Where Security Goes Wrong in the Cloud

There is no doubt that cloud computing has been a seismic force in the world of computing over the past couple of decades. Referring to the use of remote servers to store and process data, the cloud does away with the need for on-premises equipment and local storage for tools that can be accessed anywhere in the world — just so long as you’ve got an internet connection and a device to access it on.

With so many advantages, it’s no wonder that companies have been migrating to the cloud for years. This shift has only gained momentum over the past year during the coronavirus pandemic, with the closure of many workplaces and the shift to working from home underlining why cloud computing is so powerful.

But as many positives as cloud computing has, it also poses some challenges in the form of security threats. In some cases, these are inextricably tied up with what makes the cloud so useful: its ease of access. While that may be great news for good actors logging into authorized systems, it also opens the door for hackers to potentially access systems they should not rightfully be allowed entry to. It’s for this reason why cloud security has become increasingly important — and why good hygiene in this area is so crucial.

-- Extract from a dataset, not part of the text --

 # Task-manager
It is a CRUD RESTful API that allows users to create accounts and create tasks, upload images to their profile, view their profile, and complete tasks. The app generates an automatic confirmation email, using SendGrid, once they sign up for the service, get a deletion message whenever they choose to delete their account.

The biggest threats facing the cloud

According to the Check Point 2020 Cloud Security Report, the biggest cloud threat facing users is cloud platform configuration error, followed by unauthorized cloud access, then unsecured interfaces, and finally account theft. Not all of these necessarily mean that malicious actors have stolen user information, any more than leaving your car unlocked overnight guarantees that it will be stolen. However, all of them fail to properly secure cloud data — and with unauthorized cloud entry potentially very profitable for hackers, it remains a constant threat.

There are, unfortunately, a continuous stream of illustrations of cloud security breaches, and how they have damaged businesses. For example, in April 2021 it was reported that Eversource, New England’s biggest energy supplier, with some 4.3 million natural gas and electric customers, has suffered a serious data breach. This breach exposed the personal information of customers — including names, addresses, phone number, social security details, and account numbers — via an improperly secured cloud server.

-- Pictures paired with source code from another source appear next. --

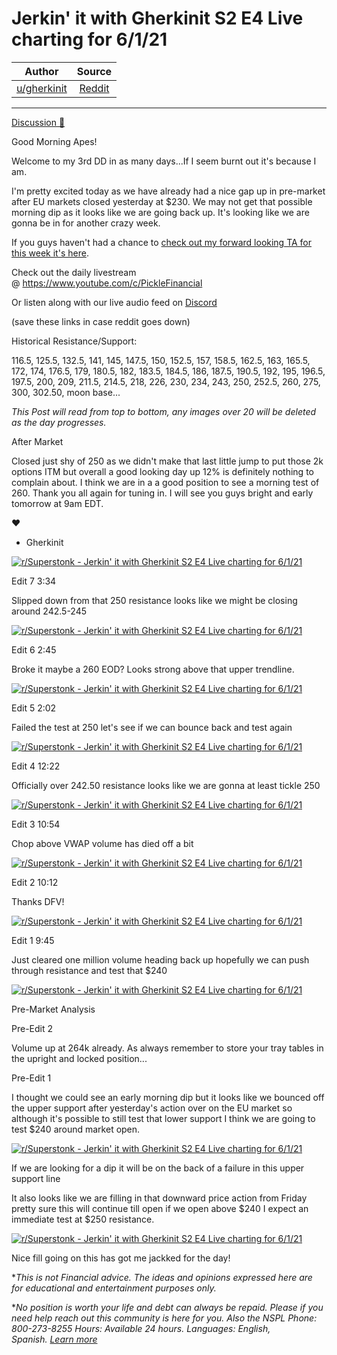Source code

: Jerkin' it with Gherkinit S2 E4 Live charting for 6/1/21
========================================================

| Author       | Source       | 
| :-------------: |:-------------:|
|  [u/gherkinit](https://www.reddit.com/user/gherkinit/) | [Reddit](https://www.reddit.com/r/Superstonk/comments/npsusj/jerkin_it_with_gherkinit_s2_e4_live_charting_for/) | 

---


[Discussion 🦍](https://www.reddit.com/r/Superstonk/search?q=flair_name%3A%22Discussion%20%F0%9F%A6%8D%22&restrict_sr=1)

Good Morning Apes!

Welcome to my 3rd DD in as many days...If I seem burnt out it's because I am.

I'm pretty excited today as we have already had a nice gap up in pre-market after EU markets closed yesterday at $230. We may not get that possible morning dip as it looks like we are going back up. It's looking like we are gonna be in for another crazy week.

If you guys haven't had a chance to [check out my forward looking TA for this week it's here](https://www.reddit.com/r/Superstonk/comments/npfa6w/jerkin_it_with_gherkinit_foward_looking_ta_for/).

Check out the daily livestream @ <https://www.youtube.com/c/PickleFinancial>

Or listen along with our live audio feed on [Discord](https://discord.gg/HbqnUVsSrH)

(save these links in case reddit goes down)

Historical Resistance/Support:

116.5, 125.5, 132.5, 141, 145, 147.5, 150, 152.5, 157, 158.5, 162.5, 163, 165.5, 172, 174, 176.5, 179, 180.5, 182, 183.5, 184.5, 186, 187.5, 190.5, 192, 195, 196.5, 197.5, 200, 209, 211.5, 214.5, 218, 226, 230, 234, 243, 250, 252.5, 260, 275, 300, 302.50, moon base...

*This Post will read from top to bottom, any images over 20 will be deleted as the day progresses.*

After Market

Closed just shy of 250 as we didn't make that last little jump to put those 2k options ITM but overall a good looking day up 12% is definitely nothing to complain about. I think we are in a a good position to see a morning test of 260. Thank you all again for tuning in. I will see you guys bright and early tomorrow at 9am EDT.

❤

- Gherkinit

[![r/Superstonk - Jerkin' it with Gherkinit S2 E4 Live charting for 6/1/21](https://preview.redd.it/gggc4nt6np271.png?width=714&format=png&auto=webp&s=8a5d137760961a25dc7299c99d72afa40b4f28b2)](https://preview.redd.it/gggc4nt6np271.png?width=714&format=png&auto=webp&s=8a5d137760961a25dc7299c99d72afa40b4f28b2)

Edit 7 3:34

Slipped down from that 250 resistance looks like we might be closing around 242.5-245

[![r/Superstonk - Jerkin' it with Gherkinit S2 E4 Live charting for 6/1/21](https://preview.redd.it/c4ul5xg6ip271.png?width=1651&format=png&auto=webp&s=82a4e513f7bc859e11f6bff12d173f9765df538a)](https://preview.redd.it/c4ul5xg6ip271.png?width=1651&format=png&auto=webp&s=82a4e513f7bc859e11f6bff12d173f9765df538a)

Edit 6 2:45

Broke it maybe a 260 EOD? Looks strong above that upper trendline.

[![r/Superstonk - Jerkin' it with Gherkinit S2 E4 Live charting for 6/1/21](https://preview.redd.it/s26zjm7h9p271.png?width=1495&format=png&auto=webp&s=f28618eae804c6ba9c7785894f9034366d7f4aa4)](https://preview.redd.it/s26zjm7h9p271.png?width=1495&format=png&auto=webp&s=f28618eae804c6ba9c7785894f9034366d7f4aa4)

Edit 5 2:02

Failed the test at 250 let's see if we can bounce back and test again

[![r/Superstonk - Jerkin' it with Gherkinit S2 E4 Live charting for 6/1/21](https://preview.redd.it/tq6roafo2p271.png?width=1596&format=png&auto=webp&s=b13f7fdaa958fb29b9e3a6c48a573d55a51bd8a7)](https://preview.redd.it/tq6roafo2p271.png?width=1596&format=png&auto=webp&s=b13f7fdaa958fb29b9e3a6c48a573d55a51bd8a7)

Edit 4 12:22

Officially over 242.50 resistance looks like we are gonna at least tickle 250

[![r/Superstonk - Jerkin' it with Gherkinit S2 E4 Live charting for 6/1/21](https://preview.redd.it/lwapno83ko271.png?width=1438&format=png&auto=webp&s=c656c56986819aa276889b769293dee1e06917a9)](https://preview.redd.it/lwapno83ko271.png?width=1438&format=png&auto=webp&s=c656c56986819aa276889b769293dee1e06917a9)

Edit 3 10:54

Chop above VWAP volume has died off a bit

[![r/Superstonk - Jerkin' it with Gherkinit S2 E4 Live charting for 6/1/21](https://preview.redd.it/rbmeqdtc4o271.png?width=1574&format=png&auto=webp&s=6bc6a357bc8197c0779e61f804576e90fc86ea1e)](https://preview.redd.it/rbmeqdtc4o271.png?width=1574&format=png&auto=webp&s=6bc6a357bc8197c0779e61f804576e90fc86ea1e)

Edit 2 10:12

Thanks DFV!

[![r/Superstonk - Jerkin' it with Gherkinit S2 E4 Live charting for 6/1/21](https://preview.redd.it/cuaq00bpwn271.png?width=1418&format=png&auto=webp&s=e3c04324c01dcb5ab04177b09798552e498233bb)](https://preview.redd.it/cuaq00bpwn271.png?width=1418&format=png&auto=webp&s=e3c04324c01dcb5ab04177b09798552e498233bb)

Edit 1 9:45

Just cleared one million volume heading back up hopefully we can push through resistance and test that $240

[![r/Superstonk - Jerkin' it with Gherkinit S2 E4 Live charting for 6/1/21](https://preview.redd.it/dizqtspvrn271.png?width=1604&format=png&auto=webp&s=44181a4773de1c628497d46abd408036ca523dc9)](https://preview.redd.it/dizqtspvrn271.png?width=1604&format=png&auto=webp&s=44181a4773de1c628497d46abd408036ca523dc9)

Pre-Market Analysis

Pre-Edit 2

Volume up at 264k already. As always remember to store your tray tables in the upright and locked position...

Pre-Edit 1

I thought we could see an early morning dip but it looks like we bounced off the upper support after yesterday's action over on the EU market so although it's possible to still test that lower support I think we are going to test $240 around market open.

[![r/Superstonk - Jerkin' it with Gherkinit S2 E4 Live charting for 6/1/21](https://preview.redd.it/bdvqbybfzm271.png?width=1249&format=png&auto=webp&s=7d691a731fe8cb72cf710853da8bfe15ace21066)](https://preview.redd.it/bdvqbybfzm271.png?width=1249&format=png&auto=webp&s=7d691a731fe8cb72cf710853da8bfe15ace21066)

If we are looking for a dip it will be on the back of a failure in this upper support line

It also looks like we are filling in that downward price action from Friday pretty sure this will continue till open if we open above $240 I expect an immediate test at $250 resistance.

[![r/Superstonk - Jerkin' it with Gherkinit S2 E4 Live charting for 6/1/21](https://preview.redd.it/388gshz08n271.png?width=1595&format=png&auto=webp&s=5f68778f98d40e58a12bd1ef42d02951a9d968c9)](https://preview.redd.it/388gshz08n271.png?width=1595&format=png&auto=webp&s=5f68778f98d40e58a12bd1ef42d02951a9d968c9)

Nice fill going on this has got me jackked for the day!

**This is not Financial advice. The ideas and opinions expressed here are for educational and entertainment purposes only.*

**No position is worth your life and debt can always be repaid. Please if you need help reach out this community is here for you. Also the NSPL Phone: 800-273-8255 Hours: Available 24 hours. Languages: English, Spanish.* [*Learn more*](https://suicidepreventionlifeline.org/)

Data breaches go from bad to worse

As bad as that breach is, though, it’s a drop in the ocean compared to the reported 3 billion (!) user accounts that were impacted by a 2013-14 data breach involving Yahoo. Although the stolen data — thought to have been stolen by “state-sponsored actors” — didn’t include passwords in clear text or financial data, it did compromise the email addresses, birth dates, telephone numbers, and names of many of its users. Yahoo initially said that the attack had resulted in the compromise of 1 billion records, but later expanded this to 3 billion. Since Yahoo was, at the time, being acquired by Verizon, news of the breach had an immediate negative impact: wiping $350 million off the company’s value at the time of purchase.

According to the ISC(2) Cloud Security Report, an estimated 28% of enterprises say that they have been the recipient of cloud security incidents. The UK government says that a reported 32% of companies in the country have been the victim of explicit attacks directed toward their cloud systems. Similar figures have likely played out around the world.

Securing the cloud

Both reliance and cyber attacks on the cloud are only going to ramp up. Securing the cloud should therefore be a priority for every business and enterprise.

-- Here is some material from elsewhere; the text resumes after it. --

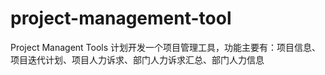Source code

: # project-management-tool
Project Managent Tools
计划开发一个项目管理工具，功能主要有：项目信息、项目迭代计划、项目人力诉求、部门人力诉求汇总、部门人力信息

One of the most important aspects of this is to initiate proper access management systems to ensure that the right people are allowed in, but no-one else. Strategies for this can include cloud-based data loss prevention (DLP) solutions, internet and access management (IAM) systems, and tools for monitoring access. You should also protect against threats like ransomware and stolen or deleted data by utilizing data backups and archival for recovery where necessary. In addition, carry out regular reviews of your cloud configurations to make sure that no changes have taken place and that all patches have been installed.

Cloud providers will sometimes offer recommendations about good cloud practices. If you want to make sure you are properly protected, however, consider bringing in cyber security experts. They can help to protect cloud workloads, guarantee compliance with data regulations such as Payment Card Industry Data Security Standard (PCI) and Europe’s GDPR, and more. They can additionally help provide the right risk mitigation tools to properly track access to your cloud-based data and applications.

The cloud brings with it massive digital transformation possibilities. But to take advantage of them, cloud-native security protection solutions are essential. By taking the right precautions, businesses and other organizations can get the most possible out of the transition to the cloud — without risking any of the negatives.